About this task →
Please give back all the records exactly, but keep the pictures out.

Extracted records:

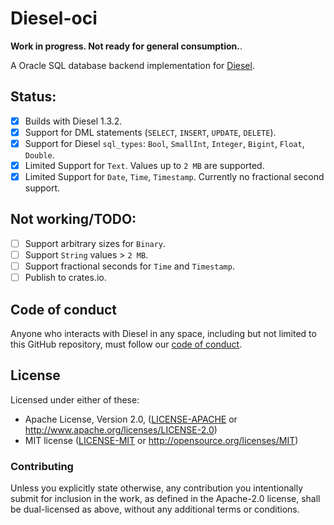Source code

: # Diesel-oci

**Work in progress. Not ready for general consumption.**.

A Oracle SQL database backend implementation for
[Diesel](https://github.com/diesel-rs/diesel).

## Status:

- [x] Builds with Diesel 1.3.2.
- [x] Support for DML statements (`SELECT`, `INSERT`, `UPDATE`, `DELETE`).
- [x] Support for Diesel `sql_types`: `Bool`, `SmallInt`,
      `Integer`, `Bigint`, `Float`, `Double`.
- [x] Limited Support for `Text`. Values up to `2 MB` are supported.
- [x] Limited Support for `Date`, `Time`, `Timestamp`.
      Currently no fractional second support.

## Not working/TODO:

- [ ] Support arbitrary sizes for `Binary`.
- [ ] Support `String` values > `2 MB`.
- [ ] Support fractional seconds for `Time` and `Timestamp`.
- [ ] Publish to crates.io.

## Code of conduct

Anyone who interacts with Diesel in any space, including but not limited to
this GitHub repository, must follow our [code of conduct](https://github.com/diesel-rs/diesel/blob/master/code_of_conduct.md).

## License

Licensed under either of these:

- Apache License, Version 2.0, ([LICENSE-APACHE](LICENSE-APACHE) or
  http://www.apache.org/licenses/LICENSE-2.0)
- MIT license ([LICENSE-MIT](LICENSE-MIT) or
  http://opensource.org/licenses/MIT)

### Contributing

Unless you explicitly state otherwise, any contribution you intentionally submit
for inclusion in the work, as defined in the Apache-2.0 license, shall be
dual-licensed as above, without any additional terms or conditions.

Answer box →
Source code

: # Diesel-oci

**Work in progress. Not ready for general consumption.**.

A Oracle SQL database backend implementation for
[Diesel](https://github.com/diesel-rs/diesel).

## Status:

- [x] Builds with Diesel 1.3.2.
- [x] Support for DML statements (`SELECT`, `INSERT`, `UPDATE`, `DELETE`).
- [x] Support for Diesel `sql_types`: `Bool`, `SmallInt`,
      `Integer`, `Bigint`, `Float`, `Double`.
- [x] Limited Support for `Text`. Values up to `2 MB` are supported.
- [x] Limited Support for `Date`, `Time`, `Timestamp`.
      Currently no fractional second support.

## Not working/TODO:

- [ ] Support arbitrary sizes for `Binary`.
- [ ] Support `String` values > `2 MB`.
- [ ] Support fractional seconds for `Time` and `Timestamp`.
- [ ] Publish to crates.io.

## Code of conduct

Anyone who interacts with Diesel in any space, including but not limited to
this GitHub repository, must follow our [code of conduct](https://github.com/diesel-rs/diesel/blob/master/code_of_conduct.md).

## License

Licensed under either of these:

- Apache License, Version 2.0, ([LICENSE-APACHE](LICENSE-APACHE) or
  http://www.apache.org/licenses/LICENSE-2.0)
- MIT license ([LICENSE-MIT](LICENSE-MIT) or
  http://opensource.org/licenses/MIT)

### Contributing

Unless you explicitly state otherwise, any contribution you intentionally submit
for inclusion in the work, as defined in the Apache-2.0 license, shall be
dual-licensed as above, without any additional terms or conditions.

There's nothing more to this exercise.